◆ **PROBLEM TO WORK ON**: Your answer must be an exact copy of the data below.

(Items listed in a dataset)

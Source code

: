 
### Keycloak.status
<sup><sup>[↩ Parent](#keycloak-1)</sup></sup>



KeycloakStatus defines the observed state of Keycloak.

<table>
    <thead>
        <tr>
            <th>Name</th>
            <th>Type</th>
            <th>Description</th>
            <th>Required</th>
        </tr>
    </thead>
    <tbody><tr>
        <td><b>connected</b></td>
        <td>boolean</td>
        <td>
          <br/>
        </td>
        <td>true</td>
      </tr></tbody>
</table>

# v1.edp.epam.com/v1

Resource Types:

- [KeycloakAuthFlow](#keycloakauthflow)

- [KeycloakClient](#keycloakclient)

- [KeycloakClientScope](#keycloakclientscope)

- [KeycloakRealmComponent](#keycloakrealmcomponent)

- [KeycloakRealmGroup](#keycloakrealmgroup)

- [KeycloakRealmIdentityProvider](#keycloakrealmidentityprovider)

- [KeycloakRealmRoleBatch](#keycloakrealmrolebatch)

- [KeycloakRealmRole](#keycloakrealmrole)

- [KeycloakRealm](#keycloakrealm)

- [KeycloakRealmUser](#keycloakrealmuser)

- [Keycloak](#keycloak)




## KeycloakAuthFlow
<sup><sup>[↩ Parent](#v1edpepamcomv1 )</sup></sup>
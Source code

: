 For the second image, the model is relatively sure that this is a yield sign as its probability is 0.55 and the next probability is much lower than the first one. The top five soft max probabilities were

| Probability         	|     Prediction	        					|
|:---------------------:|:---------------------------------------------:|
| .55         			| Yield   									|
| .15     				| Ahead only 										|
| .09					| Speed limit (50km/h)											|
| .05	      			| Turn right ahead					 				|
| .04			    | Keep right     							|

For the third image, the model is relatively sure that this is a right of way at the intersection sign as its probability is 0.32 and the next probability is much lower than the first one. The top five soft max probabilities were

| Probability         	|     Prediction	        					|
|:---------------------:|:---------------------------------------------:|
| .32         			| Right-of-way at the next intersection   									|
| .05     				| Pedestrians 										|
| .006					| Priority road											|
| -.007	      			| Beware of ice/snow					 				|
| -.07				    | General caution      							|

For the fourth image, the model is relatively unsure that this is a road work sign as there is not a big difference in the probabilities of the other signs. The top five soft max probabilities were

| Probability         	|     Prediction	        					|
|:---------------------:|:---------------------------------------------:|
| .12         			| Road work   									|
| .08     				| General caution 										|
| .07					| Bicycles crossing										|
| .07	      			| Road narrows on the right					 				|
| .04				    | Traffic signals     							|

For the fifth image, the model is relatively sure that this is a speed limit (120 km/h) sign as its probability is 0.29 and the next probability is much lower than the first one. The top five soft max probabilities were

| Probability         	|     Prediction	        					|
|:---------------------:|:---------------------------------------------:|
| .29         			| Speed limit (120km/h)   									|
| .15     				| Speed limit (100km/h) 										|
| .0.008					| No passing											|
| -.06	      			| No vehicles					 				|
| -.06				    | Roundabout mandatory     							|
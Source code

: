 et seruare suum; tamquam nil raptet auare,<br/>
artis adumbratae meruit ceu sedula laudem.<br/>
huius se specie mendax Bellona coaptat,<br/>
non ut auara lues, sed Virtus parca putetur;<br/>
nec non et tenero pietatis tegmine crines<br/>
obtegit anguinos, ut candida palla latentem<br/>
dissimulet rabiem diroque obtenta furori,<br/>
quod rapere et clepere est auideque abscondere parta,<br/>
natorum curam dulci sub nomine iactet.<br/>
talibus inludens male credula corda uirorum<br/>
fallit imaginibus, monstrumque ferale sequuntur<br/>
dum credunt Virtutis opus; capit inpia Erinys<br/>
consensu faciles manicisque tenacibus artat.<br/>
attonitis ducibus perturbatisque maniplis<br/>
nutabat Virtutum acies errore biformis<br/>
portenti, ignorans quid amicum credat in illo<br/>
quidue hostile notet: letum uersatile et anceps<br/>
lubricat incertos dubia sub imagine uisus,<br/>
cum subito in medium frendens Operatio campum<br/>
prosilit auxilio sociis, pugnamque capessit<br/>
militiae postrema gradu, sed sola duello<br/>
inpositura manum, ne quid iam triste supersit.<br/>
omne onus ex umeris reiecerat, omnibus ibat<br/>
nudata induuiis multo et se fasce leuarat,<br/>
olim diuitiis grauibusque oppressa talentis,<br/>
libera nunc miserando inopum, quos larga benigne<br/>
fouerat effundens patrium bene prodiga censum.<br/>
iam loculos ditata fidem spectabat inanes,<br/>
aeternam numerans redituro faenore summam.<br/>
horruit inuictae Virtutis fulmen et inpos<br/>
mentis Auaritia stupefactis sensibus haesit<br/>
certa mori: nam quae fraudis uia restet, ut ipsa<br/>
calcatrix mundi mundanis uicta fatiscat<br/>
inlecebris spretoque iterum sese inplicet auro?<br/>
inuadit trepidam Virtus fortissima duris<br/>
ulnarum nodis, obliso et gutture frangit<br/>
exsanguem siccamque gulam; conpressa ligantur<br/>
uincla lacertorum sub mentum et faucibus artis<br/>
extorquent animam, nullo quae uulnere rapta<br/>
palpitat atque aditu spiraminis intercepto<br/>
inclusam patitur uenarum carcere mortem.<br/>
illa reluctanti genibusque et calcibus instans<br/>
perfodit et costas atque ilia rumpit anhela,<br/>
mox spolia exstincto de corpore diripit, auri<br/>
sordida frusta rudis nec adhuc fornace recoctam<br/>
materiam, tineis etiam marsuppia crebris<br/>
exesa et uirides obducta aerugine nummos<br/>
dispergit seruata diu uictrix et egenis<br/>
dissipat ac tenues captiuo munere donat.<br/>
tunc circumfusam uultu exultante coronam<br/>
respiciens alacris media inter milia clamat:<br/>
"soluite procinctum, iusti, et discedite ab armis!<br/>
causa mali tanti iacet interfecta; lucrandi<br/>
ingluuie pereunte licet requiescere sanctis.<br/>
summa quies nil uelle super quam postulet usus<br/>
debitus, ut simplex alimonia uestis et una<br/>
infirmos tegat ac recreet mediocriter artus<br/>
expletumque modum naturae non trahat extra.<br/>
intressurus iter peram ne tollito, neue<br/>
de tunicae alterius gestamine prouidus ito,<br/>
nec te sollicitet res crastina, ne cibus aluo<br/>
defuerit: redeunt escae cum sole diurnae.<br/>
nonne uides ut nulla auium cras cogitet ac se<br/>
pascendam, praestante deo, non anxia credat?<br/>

◆ **EXERCISE RESULT**:
Source code

: 
### Keycloak.status
<sup><sup>[↩ Parent](#keycloak-1)</sup></sup>



KeycloakStatus defines the observed state of Keycloak.

<table>
    <thead>
        <tr>
            <th>Name</th>
            <th>Type</th>
            <th>Description</th>
            <th>Required</th>
        </tr>
    </thead>
    <tbody><tr>
        <td><b>connected</b></td>
        <td>boolean</td>
        <td>
          <br/>
        </td>
        <td>true</td>
      </tr></tbody>
</table>

# v1.edp.epam.com/v1

Resource Types:

- [KeycloakAuthFlow](#keycloakauthflow)

- [KeycloakClient](#keycloakclient)

- [KeycloakClientScope](#keycloakclientscope)

- [KeycloakRealmComponent](#keycloakrealmcomponent)

- [KeycloakRealmGroup](#keycloakrealmgroup)

- [KeycloakRealmIdentityProvider](#keycloakrealmidentityprovider)

- [KeycloakRealmRoleBatch](#keycloakrealmrolebatch)

- [KeycloakRealmRole](#keycloakrealmrole)

- [KeycloakRealm](#keycloakrealm)

- [KeycloakRealmUser](#keycloakrealmuser)

- [Keycloak](#keycloak)




## KeycloakAuthFlow
<sup><sup>[↩ Parent](#v1edpepamcomv1 )</sup></sup>
Source code

: For the second image, the model is relatively sure that this is a yield sign as its probability is 0.55 and the next probability is much lower than the first one. The top five soft max probabilities were

| Probability         	|     Prediction	        					|
|:---------------------:|:---------------------------------------------:|
| .55         			| Yield   									|
| .15     				| Ahead only 										|
| .09					| Speed limit (50km/h)											|
| .05	      			| Turn right ahead					 				|
| .04			    | Keep right     							|

For the third image, the model is relatively sure that this is a right of way at the intersection sign as its probability is 0.32 and the next probability is much lower than the first one. The top five soft max probabilities were

| Probability         	|     Prediction	        					|
|:---------------------:|:---------------------------------------------:|
| .32         			| Right-of-way at the next intersection   									|
| .05     				| Pedestrians 										|
| .006					| Priority road											|
| -.007	      			| Beware of ice/snow					 				|
| -.07				    | General caution      							|

For the fourth image, the model is relatively unsure that this is a road work sign as there is not a big difference in the probabilities of the other signs. The top five soft max probabilities were

| Probability         	|     Prediction	        					|
|:---------------------:|:---------------------------------------------:|
| .12         			| Road work   									|
| .08     				| General caution 										|
| .07					| Bicycles crossing										|
| .07	      			| Road narrows on the right					 				|
| .04				    | Traffic signals     							|

For the fifth image, the model is relatively sure that this is a speed limit (120 km/h) sign as its probability is 0.29 and the next probability is much lower than the first one. The top five soft max probabilities were

| Probability         	|     Prediction	        					|
|:---------------------:|:---------------------------------------------:|
| .29         			| Speed limit (120km/h)   									|
| .15     				| Speed limit (100km/h) 										|
| .0.008					| No passing											|
| -.06	      			| No vehicles					 				|
| -.06				    | Roundabout mandatory     							|
Source code

: et seruare suum; tamquam nil raptet auare,<br/>
artis adumbratae meruit ceu sedula laudem.<br/>
huius se specie mendax Bellona coaptat,<br/>
non ut auara lues, sed Virtus parca putetur;<br/>
nec non et tenero pietatis tegmine crines<br/>
obtegit anguinos, ut candida palla latentem<br/>
dissimulet rabiem diroque obtenta furori,<br/>
quod rapere et clepere est auideque abscondere parta,<br/>
natorum curam dulci sub nomine iactet.<br/>
talibus inludens male credula corda uirorum<br/>
fallit imaginibus, monstrumque ferale sequuntur<br/>
dum credunt Virtutis opus; capit inpia Erinys<br/>
consensu faciles manicisque tenacibus artat.<br/>
attonitis ducibus perturbatisque maniplis<br/>
nutabat Virtutum acies errore biformis<br/>
portenti, ignorans quid amicum credat in illo<br/>
quidue hostile notet: letum uersatile et anceps<br/>
lubricat incertos dubia sub imagine uisus,<br/>
cum subito in medium frendens Operatio campum<br/>
prosilit auxilio sociis, pugnamque capessit<br/>
militiae postrema gradu, sed sola duello<br/>
inpositura manum, ne quid iam triste supersit.<br/>
omne onus ex umeris reiecerat, omnibus ibat<br/>
nudata induuiis multo et se fasce leuarat,<br/>
olim diuitiis grauibusque oppressa talentis,<br/>
libera nunc miserando inopum, quos larga benigne<br/>
fouerat effundens patrium bene prodiga censum.<br/>
iam loculos ditata fidem spectabat inanes,<br/>
aeternam numerans redituro faenore summam.<br/>
horruit inuictae Virtutis fulmen et inpos<br/>
mentis Auaritia stupefactis sensibus haesit<br/>
certa mori: nam quae fraudis uia restet, ut ipsa<br/>
calcatrix mundi mundanis uicta fatiscat<br/>
inlecebris spretoque iterum sese inplicet auro?<br/>
inuadit trepidam Virtus fortissima duris<br/>
ulnarum nodis, obliso et gutture frangit<br/>
exsanguem siccamque gulam; conpressa ligantur<br/>
uincla lacertorum sub mentum et faucibus artis<br/>
extorquent animam, nullo quae uulnere rapta<br/>
palpitat atque aditu spiraminis intercepto<br/>
inclusam patitur uenarum carcere mortem.<br/>
illa reluctanti genibusque et calcibus instans<br/>
perfodit et costas atque ilia rumpit anhela,<br/>
mox spolia exstincto de corpore diripit, auri<br/>
sordida frusta rudis nec adhuc fornace recoctam<br/>
materiam, tineis etiam marsuppia crebris<br/>
exesa et uirides obducta aerugine nummos<br/>
dispergit seruata diu uictrix et egenis<br/>
dissipat ac tenues captiuo munere donat.<br/>
tunc circumfusam uultu exultante coronam<br/>
respiciens alacris media inter milia clamat:<br/>
"soluite procinctum, iusti, et discedite ab armis!<br/>
causa mali tanti iacet interfecta; lucrandi<br/>
ingluuie pereunte licet requiescere sanctis.<br/>
summa quies nil uelle super quam postulet usus<br/>
debitus, ut simplex alimonia uestis et una<br/>
infirmos tegat ac recreet mediocriter artus<br/>
expletumque modum naturae non trahat extra.<br/>
intressurus iter peram ne tollito, neue<br/>
de tunicae alterius gestamine prouidus ito,<br/>
nec te sollicitet res crastina, ne cibus aluo<br/>
defuerit: redeunt escae cum sole diurnae.<br/>
nonne uides ut nulla auium cras cogitet ac se<br/>
pascendam, praestante deo, non anxia credat?<br/>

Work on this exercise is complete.